Data records section start

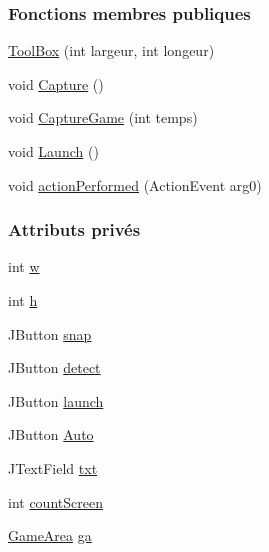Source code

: \subsubsection*{Fonctions membres publiques}
\begin{DoxyCompactItemize}
\item 
\hyperlink{classSuchi_1_1ToolBox_a66f7f53a5ec9a2def49bfd2a52ecab57}{Tool\+Box} (int largeur, int longeur)
\item 
void \hyperlink{classSuchi_1_1ToolBox_a33e258a6449b9052e5ce98367bd80941}{Capture} ()
\item 
void \hyperlink{classSuchi_1_1ToolBox_afd8743df8fce6a9274c564136d829a31}{Capture\+Game} (int temps)
\item 
void \hyperlink{classSuchi_1_1ToolBox_a77cc39fef4071bddda645ca3d855c270}{Launch} ()
\item 
void \hyperlink{classSuchi_1_1ToolBox_aefe6d563c880221c7de743181d3eecc4}{action\+Performed} (Action\+Event arg0)
\end{DoxyCompactItemize}
\subsubsection*{Attributs privés}
\begin{DoxyCompactItemize}
\item 
int \hyperlink{classSuchi_1_1ToolBox_a8fc292a04350a271a813ce27967a1671}{w}
\item 
int \hyperlink{classSuchi_1_1ToolBox_a6032b4cece3e70fd5efd9c095ad390b0}{h}
\item 
J\+Button \hyperlink{classSuchi_1_1ToolBox_a9119a1e4848d392fae658022d9adb98f}{snap}
\item 
J\+Button \hyperlink{classSuchi_1_1ToolBox_aae23d9fd4a361003b33a713b77d496df}{detect}
\item 
J\+Button \hyperlink{classSuchi_1_1ToolBox_a63df00fa65553535385dc418ae03446d}{launch}
\item 
J\+Button \hyperlink{classSuchi_1_1ToolBox_a7f604ce449afde6a9e75b90f28bf5672}{Auto}
\item 
J\+Text\+Field \hyperlink{classSuchi_1_1ToolBox_a16b8d8a2117c1d472884f6246bc255bb}{txt}
\item 
int \hyperlink{classSuchi_1_1ToolBox_afac7389835ffdd62fabec8bc684c5468}{count\+Screen}
\item 
\hyperlink{classSuchi_1_1GameArea}{Game\+Area} \hyperlink{classSuchi_1_1ToolBox_a9bc572881bcc197894300f98b88aefd6}{ga}
\end{DoxyCompactItemize}


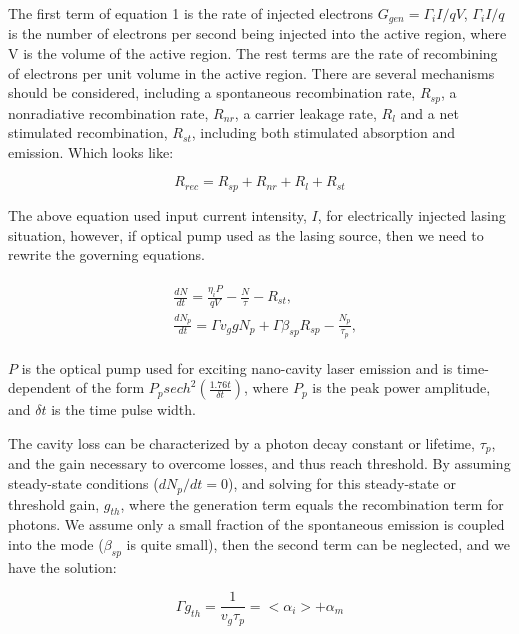 The first term of equation 1 is the rate of injected electrons $G_{gen} =
{\Gamma_{i}I}/{qV}$, ${\Gamma_{i}I}/{q}$ is the number of electrons per
second being injected into the active region, where V is the volume of the
active region. The rest terms are the rate of recombining of electrons per unit
volume in the active region. There are several mechanisms should be considered,
including a spontaneous recombination rate, $R_{sp}$, a nonradiative
recombination rate, $R_{nr}$, a carrier leakage rate, $R_l$ and a net
stimulated recombination, $R_{st}$, including both stimulated absorption and
emission. Which looks like:

\begin{equation}
  R_{rec} = R_{sp} + R_{nr} + R_{l} + R_{st}
\end{equation}

The above equation used input current intensity, $I$, for electrically injected
lasing situation, however, if optical pump used as the lasing source, then we
need to rewrite the governing equations.

\begin{eqnarray}
\begin{aligned}
  & \frac{dN}{dt} = \frac{\eta_{i}P}{qV} - \frac{N}{\tau} - R_{st},
  \\
  & \frac{dN_p}{dt} = {\Gamma}v_g{g}N_p + \Gamma\beta_{sp}R_{sp} - \frac{N_p}{\tau_p},
\end{aligned}
\label{eq:eight}
\end{eqnarray}

$P$ is the optical pump used for exciting nano-cavity laser emission and is
time-dependent of the form $P_{p}sech^2(\frac{1.76t}{\delta{t}})$, where $P_p$ is the peak power amplitude, and $\delta{t}$ is the time pulse width.


The cavity loss can be characterized by a photon decay constant or lifetime,
$\tau_p$, and the gain necessary to overcome losses, and thus reach threshold.
By assuming steady-state conditions (\ie $dN_p/dt = 0$), and solving for this
steady-state or threshold gain, $g_{th}$, where the generation term equals the
recombination term for photons. We assume only a small fraction of the
spontaneous emission is coupled into the mode (\ie $\beta_{sp}$ is quite
small), then the second term can be neglected, and we have the solution:

\begin{equation}
  \Gamma{g_{th}} = \frac{1}{v_g\tau_p} = <\alpha_i> + \alpha_m
\end{equation}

Data records section end

## Task prompt
Write out each entry above once more, exactly as written, and drop the pictures.

## Answer to the exercise
Source code

: \subsubsection*{Fonctions membres publiques}
\begin{DoxyCompactItemize}
\item 
\hyperlink{classSuchi_1_1ToolBox_a66f7f53a5ec9a2def49bfd2a52ecab57}{Tool\+Box} (int largeur, int longeur)
\item 
void \hyperlink{classSuchi_1_1ToolBox_a33e258a6449b9052e5ce98367bd80941}{Capture} ()
\item 
void \hyperlink{classSuchi_1_1ToolBox_afd8743df8fce6a9274c564136d829a31}{Capture\+Game} (int temps)
\item 
void \hyperlink{classSuchi_1_1ToolBox_a77cc39fef4071bddda645ca3d855c270}{Launch} ()
\item 
void \hyperlink{classSuchi_1_1ToolBox_aefe6d563c880221c7de743181d3eecc4}{action\+Performed} (Action\+Event arg0)
\end{DoxyCompactItemize}
\subsubsection*{Attributs privés}
\begin{DoxyCompactItemize}
\item 
int \hyperlink{classSuchi_1_1ToolBox_a8fc292a04350a271a813ce27967a1671}{w}
\item 
int \hyperlink{classSuchi_1_1ToolBox_a6032b4cece3e70fd5efd9c095ad390b0}{h}
\item 
J\+Button \hyperlink{classSuchi_1_1ToolBox_a9119a1e4848d392fae658022d9adb98f}{snap}
\item 
J\+Button \hyperlink{classSuchi_1_1ToolBox_aae23d9fd4a361003b33a713b77d496df}{detect}
\item 
J\+Button \hyperlink{classSuchi_1_1ToolBox_a63df00fa65553535385dc418ae03446d}{launch}
\item 
J\+Button \hyperlink{classSuchi_1_1ToolBox_a7f604ce449afde6a9e75b90f28bf5672}{Auto}
\item 
J\+Text\+Field \hyperlink{classSuchi_1_1ToolBox_a16b8d8a2117c1d472884f6246bc255bb}{txt}
\item 
int \hyperlink{classSuchi_1_1ToolBox_afac7389835ffdd62fabec8bc684c5468}{count\+Screen}
\item 
\hyperlink{classSuchi_1_1GameArea}{Game\+Area} \hyperlink{classSuchi_1_1ToolBox_a9bc572881bcc197894300f98b88aefd6}{ga}
\end{DoxyCompactItemize}


 The first term of equation 1 is the rate of injected electrons $G_{gen} =
{\Gamma_{i}I}/{qV}$, ${\Gamma_{i}I}/{q}$ is the number of electrons per
second being injected into the active region, where V is the volume of the
active region. The rest terms are the rate of recombining of electrons per unit
volume in the active region. There are several mechanisms should be considered,
including a spontaneous recombination rate, $R_{sp}$, a nonradiative
recombination rate, $R_{nr}$, a carrier leakage rate, $R_l$ and a net
stimulated recombination, $R_{st}$, including both stimulated absorption and
emission. Which looks like:

\begin{equation}
  R_{rec} = R_{sp} + R_{nr} + R_{l} + R_{st}
\end{equation}

The above equation used input current intensity, $I$, for electrically injected
lasing situation, however, if optical pump used as the lasing source, then we
need to rewrite the governing equations.

\begin{eqnarray}
\begin{aligned}
  & \frac{dN}{dt} = \frac{\eta_{i}P}{qV} - \frac{N}{\tau} - R_{st},
  \\
  & \frac{dN_p}{dt} = {\Gamma}v_g{g}N_p + \Gamma\beta_{sp}R_{sp} - \frac{N_p}{\tau_p},
\end{aligned}
\label{eq:eight}
\end{eqnarray}

$P$ is the optical pump used for exciting nano-cavity laser emission and is
time-dependent of the form $P_{p}sech^2(\frac{1.76t}{\delta{t}})$, where $P_p$ is the peak power amplitude, and $\delta{t}$ is the time pulse width.


The cavity loss can be characterized by a photon decay constant or lifetime,
$\tau_p$, and the gain necessary to overcome losses, and thus reach threshold.
By assuming steady-state conditions (\ie $dN_p/dt = 0$), and solving for this
steady-state or threshold gain, $g_{th}$, where the generation term equals the
recombination term for photons. We assume only a small fraction of the
spontaneous emission is coupled into the mode (\ie $\beta_{sp}$ is quite
small), then the second term can be neglected, and we have the solution:

\begin{equation}
  \Gamma{g_{th}} = \frac{1}{v_g\tau_p} = <\alpha_i> + \alpha_m
\end{equation}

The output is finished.